= SUPPLIED DATA =
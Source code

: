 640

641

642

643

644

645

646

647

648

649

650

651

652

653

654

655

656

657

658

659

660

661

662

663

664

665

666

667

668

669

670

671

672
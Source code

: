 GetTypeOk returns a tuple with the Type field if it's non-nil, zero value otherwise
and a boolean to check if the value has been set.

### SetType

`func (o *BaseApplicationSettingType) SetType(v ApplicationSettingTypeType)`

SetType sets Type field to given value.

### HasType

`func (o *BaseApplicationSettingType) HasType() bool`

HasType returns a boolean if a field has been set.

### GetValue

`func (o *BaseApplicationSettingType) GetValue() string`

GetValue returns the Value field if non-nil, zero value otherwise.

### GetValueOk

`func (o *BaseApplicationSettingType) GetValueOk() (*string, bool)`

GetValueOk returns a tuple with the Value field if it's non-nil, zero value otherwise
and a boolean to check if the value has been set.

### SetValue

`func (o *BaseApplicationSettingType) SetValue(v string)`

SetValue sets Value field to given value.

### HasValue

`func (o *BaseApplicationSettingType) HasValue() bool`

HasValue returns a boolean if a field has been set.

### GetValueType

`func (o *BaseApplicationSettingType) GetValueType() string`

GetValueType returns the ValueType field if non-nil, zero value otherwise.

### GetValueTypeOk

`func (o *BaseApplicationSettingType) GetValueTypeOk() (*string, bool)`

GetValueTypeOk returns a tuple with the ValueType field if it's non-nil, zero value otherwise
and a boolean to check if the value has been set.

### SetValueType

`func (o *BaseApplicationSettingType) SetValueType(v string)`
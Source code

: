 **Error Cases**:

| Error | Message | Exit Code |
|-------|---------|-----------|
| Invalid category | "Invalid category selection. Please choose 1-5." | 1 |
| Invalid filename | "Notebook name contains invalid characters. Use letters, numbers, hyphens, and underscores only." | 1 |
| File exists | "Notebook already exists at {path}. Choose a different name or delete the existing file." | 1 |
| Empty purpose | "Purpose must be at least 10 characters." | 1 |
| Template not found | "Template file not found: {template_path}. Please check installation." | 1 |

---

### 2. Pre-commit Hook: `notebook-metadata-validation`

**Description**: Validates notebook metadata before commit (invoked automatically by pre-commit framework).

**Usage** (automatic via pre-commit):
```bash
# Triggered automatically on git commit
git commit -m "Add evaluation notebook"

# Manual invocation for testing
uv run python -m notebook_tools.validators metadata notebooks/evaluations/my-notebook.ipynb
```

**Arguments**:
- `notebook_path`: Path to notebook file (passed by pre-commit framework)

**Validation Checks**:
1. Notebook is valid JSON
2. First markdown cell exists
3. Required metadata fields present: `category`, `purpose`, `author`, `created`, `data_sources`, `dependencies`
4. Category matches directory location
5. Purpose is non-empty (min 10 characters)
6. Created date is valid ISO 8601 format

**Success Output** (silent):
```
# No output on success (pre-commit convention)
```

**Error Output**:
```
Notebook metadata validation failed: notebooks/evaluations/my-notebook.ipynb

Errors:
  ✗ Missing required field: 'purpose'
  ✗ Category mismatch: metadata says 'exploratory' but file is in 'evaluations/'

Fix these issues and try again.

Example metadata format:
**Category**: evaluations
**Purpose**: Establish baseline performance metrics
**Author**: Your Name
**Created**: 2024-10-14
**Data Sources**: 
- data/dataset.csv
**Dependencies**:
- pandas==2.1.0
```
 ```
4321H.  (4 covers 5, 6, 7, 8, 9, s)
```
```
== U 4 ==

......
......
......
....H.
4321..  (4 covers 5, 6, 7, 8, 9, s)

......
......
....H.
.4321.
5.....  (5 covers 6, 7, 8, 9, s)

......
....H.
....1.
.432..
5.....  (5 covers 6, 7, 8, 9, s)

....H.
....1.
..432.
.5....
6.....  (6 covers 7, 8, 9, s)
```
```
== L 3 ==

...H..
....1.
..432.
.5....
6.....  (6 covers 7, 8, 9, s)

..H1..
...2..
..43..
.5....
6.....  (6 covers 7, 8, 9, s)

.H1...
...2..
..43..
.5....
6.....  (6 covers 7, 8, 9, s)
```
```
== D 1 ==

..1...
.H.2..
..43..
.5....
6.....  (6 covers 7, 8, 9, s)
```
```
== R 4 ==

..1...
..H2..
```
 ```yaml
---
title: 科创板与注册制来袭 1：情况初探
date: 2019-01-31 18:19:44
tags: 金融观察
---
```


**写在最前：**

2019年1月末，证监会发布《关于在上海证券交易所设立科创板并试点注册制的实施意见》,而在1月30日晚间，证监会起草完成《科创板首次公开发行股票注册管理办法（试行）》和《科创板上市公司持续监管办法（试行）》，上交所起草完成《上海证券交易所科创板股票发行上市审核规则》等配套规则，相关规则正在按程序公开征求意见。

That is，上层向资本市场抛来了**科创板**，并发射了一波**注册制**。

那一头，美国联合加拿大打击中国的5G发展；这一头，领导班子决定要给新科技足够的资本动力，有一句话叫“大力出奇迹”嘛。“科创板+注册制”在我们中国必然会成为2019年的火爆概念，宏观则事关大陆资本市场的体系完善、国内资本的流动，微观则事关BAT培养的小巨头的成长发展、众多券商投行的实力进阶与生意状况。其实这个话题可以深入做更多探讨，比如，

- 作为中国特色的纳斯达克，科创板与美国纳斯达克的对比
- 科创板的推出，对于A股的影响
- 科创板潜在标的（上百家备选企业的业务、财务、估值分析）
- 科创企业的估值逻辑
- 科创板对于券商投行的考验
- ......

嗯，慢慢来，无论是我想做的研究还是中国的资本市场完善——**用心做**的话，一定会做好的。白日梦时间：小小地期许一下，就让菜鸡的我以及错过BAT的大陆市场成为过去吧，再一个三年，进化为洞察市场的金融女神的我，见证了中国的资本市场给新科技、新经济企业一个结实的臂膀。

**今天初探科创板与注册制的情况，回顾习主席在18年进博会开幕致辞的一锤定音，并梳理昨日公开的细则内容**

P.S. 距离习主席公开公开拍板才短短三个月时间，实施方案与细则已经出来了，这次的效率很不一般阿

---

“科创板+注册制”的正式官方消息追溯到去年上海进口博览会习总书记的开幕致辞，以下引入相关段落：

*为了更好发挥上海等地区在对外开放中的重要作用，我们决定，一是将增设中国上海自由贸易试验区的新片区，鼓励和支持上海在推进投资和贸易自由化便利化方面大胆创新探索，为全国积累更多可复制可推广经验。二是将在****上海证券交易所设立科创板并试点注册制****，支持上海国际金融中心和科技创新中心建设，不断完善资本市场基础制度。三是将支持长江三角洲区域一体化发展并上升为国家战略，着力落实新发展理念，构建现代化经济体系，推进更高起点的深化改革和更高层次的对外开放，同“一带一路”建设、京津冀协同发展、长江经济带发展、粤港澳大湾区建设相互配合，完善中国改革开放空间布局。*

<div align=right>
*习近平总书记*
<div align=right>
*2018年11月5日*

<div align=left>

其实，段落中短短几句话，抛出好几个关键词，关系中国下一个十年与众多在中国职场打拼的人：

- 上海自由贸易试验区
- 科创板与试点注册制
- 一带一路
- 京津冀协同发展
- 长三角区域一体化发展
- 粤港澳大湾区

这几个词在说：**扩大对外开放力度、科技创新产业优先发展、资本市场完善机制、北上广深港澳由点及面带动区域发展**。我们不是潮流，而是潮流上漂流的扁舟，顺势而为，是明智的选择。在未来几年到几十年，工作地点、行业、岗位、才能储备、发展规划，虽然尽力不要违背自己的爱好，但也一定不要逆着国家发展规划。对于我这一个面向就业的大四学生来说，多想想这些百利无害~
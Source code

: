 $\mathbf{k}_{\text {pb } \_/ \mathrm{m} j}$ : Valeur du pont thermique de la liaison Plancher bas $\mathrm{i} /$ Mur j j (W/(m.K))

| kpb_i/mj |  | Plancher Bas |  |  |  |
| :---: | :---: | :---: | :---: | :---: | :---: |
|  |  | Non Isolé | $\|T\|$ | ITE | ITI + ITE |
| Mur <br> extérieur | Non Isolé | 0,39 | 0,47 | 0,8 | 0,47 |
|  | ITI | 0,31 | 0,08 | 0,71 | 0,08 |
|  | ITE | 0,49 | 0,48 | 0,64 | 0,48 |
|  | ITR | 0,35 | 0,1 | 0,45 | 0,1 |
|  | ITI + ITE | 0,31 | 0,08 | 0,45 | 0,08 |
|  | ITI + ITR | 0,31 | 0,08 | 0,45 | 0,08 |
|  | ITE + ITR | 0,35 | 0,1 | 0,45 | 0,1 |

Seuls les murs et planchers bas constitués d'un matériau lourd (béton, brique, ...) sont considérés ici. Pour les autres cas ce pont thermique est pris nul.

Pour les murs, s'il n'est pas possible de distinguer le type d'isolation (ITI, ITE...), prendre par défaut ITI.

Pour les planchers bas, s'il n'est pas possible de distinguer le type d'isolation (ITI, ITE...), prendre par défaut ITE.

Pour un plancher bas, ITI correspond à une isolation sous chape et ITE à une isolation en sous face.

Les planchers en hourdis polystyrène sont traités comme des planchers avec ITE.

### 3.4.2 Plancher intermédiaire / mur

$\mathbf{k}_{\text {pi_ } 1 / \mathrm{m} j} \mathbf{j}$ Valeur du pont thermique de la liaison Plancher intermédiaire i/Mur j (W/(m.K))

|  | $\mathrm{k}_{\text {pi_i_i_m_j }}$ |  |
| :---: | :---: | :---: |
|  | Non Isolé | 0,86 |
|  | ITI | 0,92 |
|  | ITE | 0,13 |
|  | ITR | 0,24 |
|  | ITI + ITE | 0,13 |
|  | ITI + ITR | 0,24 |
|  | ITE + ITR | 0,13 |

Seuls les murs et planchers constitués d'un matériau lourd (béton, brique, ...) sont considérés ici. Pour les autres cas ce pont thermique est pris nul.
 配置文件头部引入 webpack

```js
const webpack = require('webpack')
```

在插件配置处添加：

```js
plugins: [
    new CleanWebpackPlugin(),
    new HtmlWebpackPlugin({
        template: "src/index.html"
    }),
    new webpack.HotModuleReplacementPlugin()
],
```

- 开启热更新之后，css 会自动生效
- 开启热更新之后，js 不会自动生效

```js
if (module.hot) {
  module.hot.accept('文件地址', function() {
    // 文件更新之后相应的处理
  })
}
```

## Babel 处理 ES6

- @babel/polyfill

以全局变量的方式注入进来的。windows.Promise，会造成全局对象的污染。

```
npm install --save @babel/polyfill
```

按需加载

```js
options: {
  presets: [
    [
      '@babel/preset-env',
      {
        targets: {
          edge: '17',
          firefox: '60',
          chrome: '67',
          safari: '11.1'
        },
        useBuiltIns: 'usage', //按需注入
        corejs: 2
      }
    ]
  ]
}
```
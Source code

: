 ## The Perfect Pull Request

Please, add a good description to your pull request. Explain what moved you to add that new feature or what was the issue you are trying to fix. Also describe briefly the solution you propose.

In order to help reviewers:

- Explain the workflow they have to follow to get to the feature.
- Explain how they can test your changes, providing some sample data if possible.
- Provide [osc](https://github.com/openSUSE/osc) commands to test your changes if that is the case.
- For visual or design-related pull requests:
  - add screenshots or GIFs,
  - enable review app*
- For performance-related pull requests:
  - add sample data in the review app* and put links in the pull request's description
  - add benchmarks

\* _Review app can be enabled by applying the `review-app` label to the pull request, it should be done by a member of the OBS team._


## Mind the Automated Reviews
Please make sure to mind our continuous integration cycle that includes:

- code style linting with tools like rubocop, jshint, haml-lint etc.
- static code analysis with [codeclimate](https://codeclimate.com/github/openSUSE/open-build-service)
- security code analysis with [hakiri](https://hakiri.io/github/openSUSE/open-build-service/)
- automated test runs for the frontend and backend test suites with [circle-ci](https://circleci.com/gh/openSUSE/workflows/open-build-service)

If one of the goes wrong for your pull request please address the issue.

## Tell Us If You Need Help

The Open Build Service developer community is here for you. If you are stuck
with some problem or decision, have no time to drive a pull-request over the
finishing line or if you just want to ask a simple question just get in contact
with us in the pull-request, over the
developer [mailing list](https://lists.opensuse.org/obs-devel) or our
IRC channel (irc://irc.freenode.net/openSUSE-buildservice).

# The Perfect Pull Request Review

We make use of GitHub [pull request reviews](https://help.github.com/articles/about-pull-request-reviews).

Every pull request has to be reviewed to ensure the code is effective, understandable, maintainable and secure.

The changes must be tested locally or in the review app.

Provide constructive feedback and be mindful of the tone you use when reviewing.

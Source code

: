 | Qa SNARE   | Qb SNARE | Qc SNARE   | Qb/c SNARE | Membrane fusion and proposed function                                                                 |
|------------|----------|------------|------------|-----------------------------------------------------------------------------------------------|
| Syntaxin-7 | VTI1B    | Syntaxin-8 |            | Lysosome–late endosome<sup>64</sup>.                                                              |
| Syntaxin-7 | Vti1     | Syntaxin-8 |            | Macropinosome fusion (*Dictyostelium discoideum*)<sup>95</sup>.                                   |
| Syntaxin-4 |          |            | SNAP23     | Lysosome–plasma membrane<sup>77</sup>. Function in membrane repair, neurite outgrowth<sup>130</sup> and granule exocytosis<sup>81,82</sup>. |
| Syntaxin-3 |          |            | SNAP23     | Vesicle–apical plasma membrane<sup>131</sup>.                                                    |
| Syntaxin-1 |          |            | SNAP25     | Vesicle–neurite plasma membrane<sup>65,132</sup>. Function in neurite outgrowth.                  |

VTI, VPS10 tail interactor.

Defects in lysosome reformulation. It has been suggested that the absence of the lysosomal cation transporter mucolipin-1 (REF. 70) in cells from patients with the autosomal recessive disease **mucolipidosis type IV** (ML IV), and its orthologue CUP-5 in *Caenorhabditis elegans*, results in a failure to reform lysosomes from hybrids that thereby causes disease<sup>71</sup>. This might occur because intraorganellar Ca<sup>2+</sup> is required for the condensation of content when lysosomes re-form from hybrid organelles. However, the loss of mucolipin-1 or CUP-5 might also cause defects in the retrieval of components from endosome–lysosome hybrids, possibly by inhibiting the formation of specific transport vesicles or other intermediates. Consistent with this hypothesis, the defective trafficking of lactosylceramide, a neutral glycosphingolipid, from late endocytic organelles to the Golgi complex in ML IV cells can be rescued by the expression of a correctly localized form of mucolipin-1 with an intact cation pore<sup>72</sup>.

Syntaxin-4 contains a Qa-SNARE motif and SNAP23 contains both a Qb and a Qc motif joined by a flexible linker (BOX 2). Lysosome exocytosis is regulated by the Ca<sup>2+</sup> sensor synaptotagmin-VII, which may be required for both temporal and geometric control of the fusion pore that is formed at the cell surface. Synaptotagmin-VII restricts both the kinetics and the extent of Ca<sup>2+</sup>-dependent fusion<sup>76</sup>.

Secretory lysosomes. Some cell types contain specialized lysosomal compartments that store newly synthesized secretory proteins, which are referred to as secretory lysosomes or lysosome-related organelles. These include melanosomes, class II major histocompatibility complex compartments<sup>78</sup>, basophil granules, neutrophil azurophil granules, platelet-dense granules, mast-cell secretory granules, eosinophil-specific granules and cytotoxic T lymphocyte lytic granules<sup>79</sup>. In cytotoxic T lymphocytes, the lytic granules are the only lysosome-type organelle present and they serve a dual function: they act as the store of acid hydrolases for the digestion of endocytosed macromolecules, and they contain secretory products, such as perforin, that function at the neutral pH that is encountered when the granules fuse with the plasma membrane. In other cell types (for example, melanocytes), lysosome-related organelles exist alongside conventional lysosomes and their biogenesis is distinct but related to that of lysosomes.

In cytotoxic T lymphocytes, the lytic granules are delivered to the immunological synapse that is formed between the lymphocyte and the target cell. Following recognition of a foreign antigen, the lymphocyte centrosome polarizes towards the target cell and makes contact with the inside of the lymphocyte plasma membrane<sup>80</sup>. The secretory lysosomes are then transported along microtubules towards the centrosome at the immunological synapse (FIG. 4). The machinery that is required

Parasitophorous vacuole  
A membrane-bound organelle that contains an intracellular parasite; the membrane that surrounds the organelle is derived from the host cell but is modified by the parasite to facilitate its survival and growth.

= WHAT TO PRODUCE =
For the records above, tally the lines in which "formed" appears, and give the number by itself.

= WRITTEN SOLUTION =
2